**YOUR OBJECTIVE**
Repeat the data that follows, word for word, without the images.

(Records from a data collection)
- - - - - - -

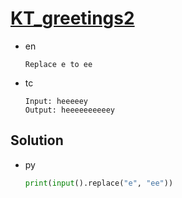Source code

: # [KT_greetings2](https://open.kattis.com/problems/greetings2)

* en

  ```en
  Replace e to ee
  ```

* tc

  ```tc
  Input: heeeeey
  Output: heeeeeeeeeey
  ```

## Solution

* py

  ```py
  print(input().replace("e", "ee"))
  ```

- - - - - - -

**WRITTEN RESPONSE**
Source code

: # [KT_greetings2](https://open.kattis.com/problems/greetings2)

* en

  ```en
  Replace e to ee
  ```

* tc

  ```tc
  Input: heeeeey
  Output: heeeeeeeeeey
  ```

## Solution

* py

  ```py
  print(input().replace("e", "ee"))
  ```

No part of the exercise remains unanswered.